Go over the data below line by line, and state how many lines contain the string "begin". Give the number only.
*** INPUT FOR THIS TASK ***
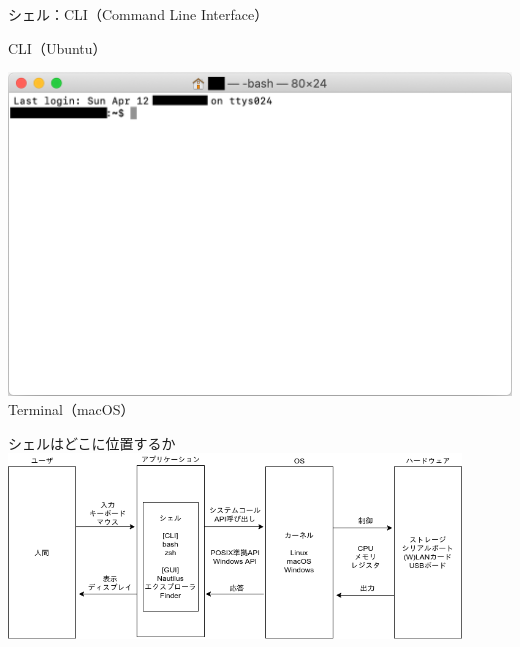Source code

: \documentclass[12pt,aspectratio=169]{beamer}
\begin{document}
\begin{frame}{シェル：CLI（Command Line Interface）}
\begin{minipage}{0.3\textwidth}
    CLI（Ubuntu）
  \end{minipage}
  \hfill
  \begin{minipage}{0.3\textwidth}
    \vspace{-5\baselineskip}
    \includegraphics[width=2.0\linewidth,bb=0 0 1144 735]{./images/mac-basic.png}
    Terminal（macOS）
  \end{minipage}

\end{frame}

\begin{frame}{シェルはどこに位置するか}
  \centering
  \includegraphics[width=12cm,bb=0 0 741 281]{./images/shell.png}

\end{frame}
\end{document}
***
> [COMPLETED EXERCISE]: 5